Während es in Deutschland selbstverständlich erscheint, dass Patient*innen auf die Intensivstation geschickt werden, um überleben zu können, ist in Tansania die Intensivstation für manche der Platz, wo sie Patient*innen erst dann hinschicken, wenn kaum noch Hoffnung besteht, erzählte mir eine aus London stammende Ärztin im Bugando Hospital. Als ich auf der Intensivstation war, lagen nur junge Menschen auf der Station, z.B. ein Kind mit einem allergischen Schock nach einer Unzahl von Bienenstichen, einer nach einem Verkehrsunfall, einer mit einer Lungenerkrankung, eine Mutter mit Anfang 20, deren Körper sich nach der Geburt ihres Kindes nicht mehr gegen Malaria wehren konnte. Verkehrsunfälle sind sehr häufig in Mwanza und in Afrika, aber oft haben die Opfer das Pech, dass zumindest Fremde sie nicht ins Krankenhaus bringen, weil sie Angst haben, Kosten für deren Behandlung übernehmen zu müssen. Verglichen mit der Situation vor 5, 10 oder 15 Jahren hat sich hier aber sehr viel verbessert: die Stationen im Krankenhaus sind gut ausgestattet und haben sehr gutes und engagiertes Personal. Besonders die jungen Ärzt*innen sind beeindruckend in ihrem Fleiß und nutzen ihre Ausbildung, um sich viel Wissen anzueignen. Das deckt sich mit dem Bild, das ich von den jungen Menschen hier habe.

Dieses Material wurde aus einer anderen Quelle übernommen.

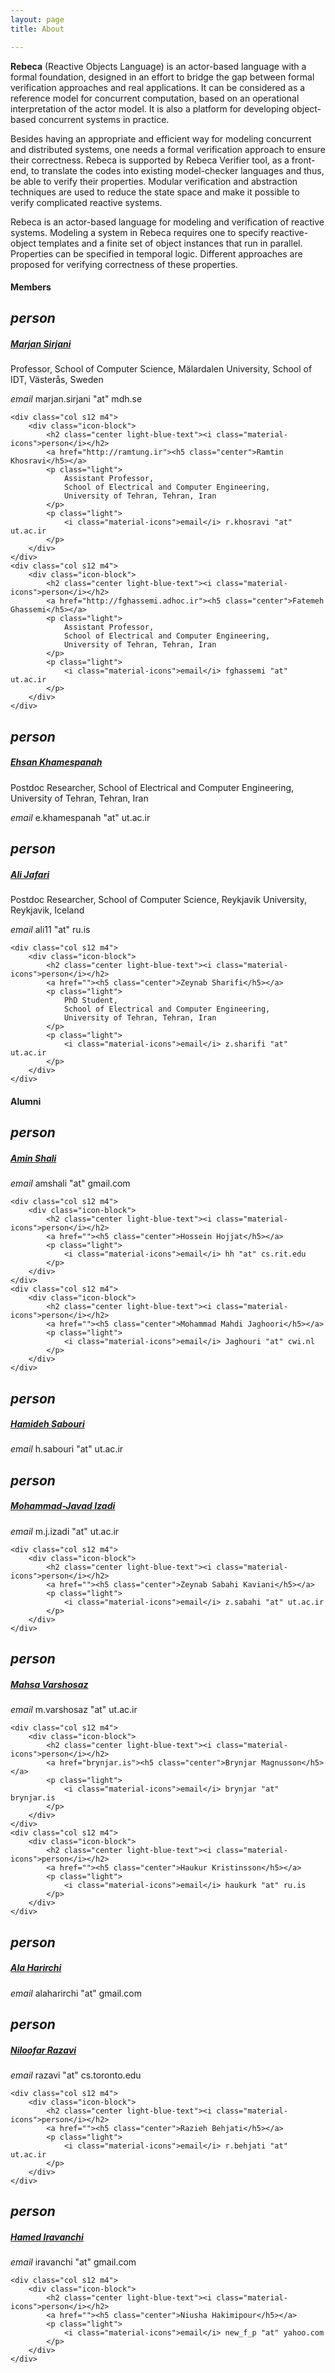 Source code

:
 ```yaml
---
layout: page
title: About

---
```


**Rebeca** (Reactive Objects Language) is an actor-based language with a formal foundation,
designed in an effort to bridge the gap between formal verification approaches and real applications.
It can be considered as a reference model for concurrent computation,
based on an operational interpretation of the actor model.
It is also a platform for developing object-based concurrent systems in practice.

Besides having an appropriate and efficient way for modeling concurrent and distributed systems,
one needs a formal verification approach to ensure their correctness.
Rebeca is supported by Rebeca Verifier tool, as a front-end,
to translate the codes into existing model-checker languages and thus, be able to verify their properties.
Modular verification and abstraction techniques are used to reduce the state space
and make it possible to verify complicated reactive systems.

Rebeca is an actor-based language for modeling and verification of reactive systems.
Modeling a system in Rebeca requires one to specify reactive-object templates
and a finite set of object instances that run in parallel.
Properties can be specified in temporal logic.
Different approaches are proposed for verifying correctness of these properties.

#### Members
<div class="row">
	<div class="col s12 m4">
		<div class="icon-block">
			<h2 class="center light-blue-text"><i class="material-icons">person</i></h2>
			<a href="http://www.ru.is/faculty/marjan/"><h5 class="center">Marjan Sirjani</h5></a>
			<p class="light">
				Professor,
				School of Computer Science,
				M&auml;lardalen University, School of IDT, V&auml;ster&aring;s, Sweden
			</p>
			<p class="light">
				<i class="material-icons">email</i> marjan.sirjani "at" mdh.se
			</p>
		</div>
	</div>

	<div class="col s12 m4">
		<div class="icon-block">
			<h2 class="center light-blue-text"><i class="material-icons">person</i></h2>
			<a href="http://ramtung.ir"><h5 class="center">Ramtin Khosravi</h5></a>
			<p class="light">
				Assistant Professor,
				School of Electrical and Computer Engineering,
				University of Tehran, Tehran, Iran
			</p>
			<p class="light">
				<i class="material-icons">email</i> r.khosravi "at" ut.ac.ir
			</p>
		</div>
	</div>
	<div class="col s12 m4">
		<div class="icon-block">
			<h2 class="center light-blue-text"><i class="material-icons">person</i></h2>
			<a href="http://fghassemi.adhoc.ir"><h5 class="center">Fatemeh Ghassemi</h5></a>
			<p class="light">
				Assistant Professor,
				School of Electrical and Computer Engineering,
				University of Tehran, Tehran, Iran
			</p>
			<p class="light">
				<i class="material-icons">email</i> fghassemi "at" ut.ac.ir
			</p>
		</div>
	</div>	
</div>

<div class="row">
	<div class="col s12 m4">
		<div class="icon-block">
			<h2 class="center light-blue-text"><i class="material-icons">person</i></h2>
			<a href=""><h5 class="center">Ehsan Khamespanah</h5></a>
			<p class="light">
				Postdoc Researcher,
				School of Electrical and Computer Engineering,
				University of Tehran, Tehran, Iran
			</p>
			<p class="light">
				<i class="material-icons">email</i> e.khamespanah "at" ut.ac.ir
			</p>
		</div>
	</div>
	<div class="col s12 m4">
		<div class="icon-block">
			<h2 class="center light-blue-text"><i class="material-icons">person</i></h2>
			<a href=""><h5 class="center">Ali Jafari</h5></a>
			<p class="light">
				Postdoc Researcher,
				School of Computer Science,
				Reykjavik University, Reykjavik, Iceland
			</p>
			<p class="light">
				<i class="material-icons">email</i> ali11 "at" ru.is
			</p>
		</div>
	</div>

	<div class="col s12 m4">
		<div class="icon-block">
			<h2 class="center light-blue-text"><i class="material-icons">person</i></h2>
			<a href=""><h5 class="center">Zeynab Sharifi</h5></a>
			<p class="light">
				PhD Student,
				School of Electrical and Computer Engineering,
				University of Tehran, Tehran, Iran
			</p>
			<p class="light">
				<i class="material-icons">email</i> z.sharifi "at" ut.ac.ir
			</p>
		</div>
	</div>
</div>

#### Alumni

<div class="row">
	<div class="col s12 m4">
		<div class="icon-block">
			<h2 class="center light-blue-text"><i class="material-icons">person</i></h2>
			<a href=""><h5 class="center">Amin Shali</h5></a>
			<p class="light">
				<i class="material-icons">email</i> amshali "at" gmail.com
			</p>
		</div>
	</div>

	<div class="col s12 m4">
		<div class="icon-block">
			<h2 class="center light-blue-text"><i class="material-icons">person</i></h2>
			<a href=""><h5 class="center">Hossein Hojjat</h5></a>
			<p class="light">
				<i class="material-icons">email</i> hh "at" cs.rit.edu
			</p>
		</div>
	</div>
	<div class="col s12 m4">
		<div class="icon-block">
			<h2 class="center light-blue-text"><i class="material-icons">person</i></h2>
			<a href=""><h5 class="center">Mohammad Mahdi Jaghoori</h5></a>
			<p class="light">
				<i class="material-icons">email</i> Jaghouri "at" cwi.nl
			</p>
		</div>
	</div>
</div>

<div class="row">
	<div class="col s12 m4">
		<div class="icon-block">
			<h2 class="center light-blue-text"><i class="material-icons">person</i></h2>
			<a href=""><h5 class="center">Hamideh Sabouri</h5></a>
			<p class="light">
				<i class="material-icons">email</i> h.sabouri "at" ut.ac.ir
			</p>
		</div>
	</div>
	<div class="col s12 m4">
		<div class="icon-block">
			<h2 class="center light-blue-text"><i class="material-icons">person</i></h2>
			<a href="http://emjay.ir"><h5 class="center">Mohammad-Javad Izadi</h5></a>
			<p class="light">
				<i class="material-icons">email</i> m.j.izadi "at" ut.ac.ir
			</p>
		</div>
	</div>

	<div class="col s12 m4">
		<div class="icon-block">
			<h2 class="center light-blue-text"><i class="material-icons">person</i></h2>
			<a href=""><h5 class="center">Zeynab Sabahi Kaviani</h5></a>
			<p class="light">
				<i class="material-icons">email</i> z.sabahi "at" ut.ac.ir
			</p>
		</div>
	</div>
</div>

<div class="row">
	<div class="col s12 m4">
		<div class="icon-block">
			<h2 class="center light-blue-text"><i class="material-icons">person</i></h2>
			<a href=""><h5 class="center">Mahsa Varshosaz</h5></a>
			<p class="light">
				<i class="material-icons">email</i> m.varshosaz "at" ut.ac.ir
			</p>
		</div>
	</div>

	<div class="col s12 m4">
		<div class="icon-block">
			<h2 class="center light-blue-text"><i class="material-icons">person</i></h2>
			<a href="brynjar.is"><h5 class="center">Brynjar Magnusson</h5></a>
			<p class="light">
				<i class="material-icons">email</i> brynjar "at" brynjar.is
			</p>
		</div>
	</div>
	<div class="col s12 m4">
		<div class="icon-block">
			<h2 class="center light-blue-text"><i class="material-icons">person</i></h2>
			<a href=""><h5 class="center">Haukur Kristinsson</h5></a>
			<p class="light">
				<i class="material-icons">email</i> haukurk "at" ru.is
			</p>
		</div>
	</div>
</div>

<div class="row">
	<div class="col s12 m4">
		<div class="icon-block">
			<h2 class="center light-blue-text"><i class="material-icons">person</i></h2>
			<a href=""><h5 class="center">Ala Harirchi</h5></a>
			<p class="light">
				<i class="material-icons">email</i> alaharirchi "at" gmail.com
			</p>
		</div>
	</div>
	<div class="col s12 m4">
		<div class="icon-block">
			<h2 class="center light-blue-text"><i class="material-icons">person</i></h2>
			<a href=""><h5 class="center">Niloofar Razavi</h5></a>
			<p class="light">
				<i class="material-icons">email</i> razavi "at" cs.toronto.edu
			</p>
		</div>
	</div>

	<div class="col s12 m4">
		<div class="icon-block">
			<h2 class="center light-blue-text"><i class="material-icons">person</i></h2>
			<a href=""><h5 class="center">Razieh Behjati</h5></a>
			<p class="light">
				<i class="material-icons">email</i> r.behjati "at" ut.ac.ir
			</p>
		</div>
	</div>
</div>

<div class="row">
	<div class="col s12 m4">
		<div class="icon-block">
			<h2 class="center light-blue-text"><i class="material-icons">person</i></h2>
			<a href=""><h5 class="center">Hamed Iravanchi</h5></a>
			<p class="light">
				<i class="material-icons">email</i> iravanchi "at" gmail.com
			</p>
		</div>
	</div>

	<div class="col s12 m4">
		<div class="icon-block">
			<h2 class="center light-blue-text"><i class="material-icons">person</i></h2>
			<a href=""><h5 class="center">Niusha Hakimipour</h5></a>
			<p class="light">
				<i class="material-icons">email</i> new_f_p "at" yahoo.com
			</p>
		</div>
	</div>
</div>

Tansanias Landschaften: Serengeti und Ngorogoro Krater
Gepard in freier Wildbahn in Tansania.
Gepard in freier Wildbahn in Tansania.

Auch das ist Tansania – Serengeti und Ngorogoro Krater. Für Elisha Joseph, der in einem kleinen Reisebüro in Mwanza arbeitet und der der zuverlässigste, freundlichste und netteste Führer und Fahrer war, den man sich wünschen kann, war ich die erste Deutsche, mit der er Serengeti und Ngorogoro-Krater bereist hat. Am Ende der langen Fahrt und nach vielen Gesprächen fragte ich ihn: „Was würdest du den Deutschen sagen, welche Botschaft soll ich ihnen bringen?“ Seine Antwort war sofort klar: „Karibu sana – Welcome to Tansania!“.

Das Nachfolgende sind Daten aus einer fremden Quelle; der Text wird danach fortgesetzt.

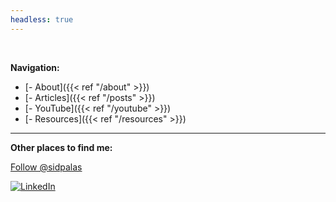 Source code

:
 ```yaml
---
headless: true
---
```


&nbsp;

**Navigation:**
- [- About]({{< ref "/about" >}})
- [- Articles]({{< ref "/posts" >}})
- [- YouTube]({{< ref "/youtube" >}})
- [- Resources]({{< ref "/resources" >}})

--- 

**Other places to find me:**

<a href="https://twitter.com/sidpalas?ref_src=twsrc%5Etfw" class="twitter-follow-button" data-show-count="false">Follow @sidpalas</a><script async src="https://platform.twitter.com/widgets.js" charset="utf-8"></script>

<a target="_blank" href="https://www.linkedin.com/in/sid-palas"><img src="https://static-exp1.licdn.com/scds/common/u/images/logos/linkedin/logo_linkedin_93x21_v2.png" alt="LinkedIn"></a>

<!-- <script type="text/javascript" src="https://platform.linkedin.com/badges/js/profile.js" async defer></script> -->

Dem kann ich nicht viel hinzufügen. Nur so viel: Viele langjährige Beziehungen und Projekte verbinden verschiedene Regionen Tansanias, insbesondere im Süden und in der Region um Mwanza, und Unterfranken. Den Gewinn aus diesen Partnerschaften haben beide Länder. Wer die Chance hat, in dieses friedliche, farbenprächtige und beeindruckende Land zu reisen, sollte die Reise deshalb auch dazu nutzen, sich vor Ort anzuschauen, wie die Zusammenarbeit in den vielen langjährigen Formen der Zusammenarbeit praktiziert wird.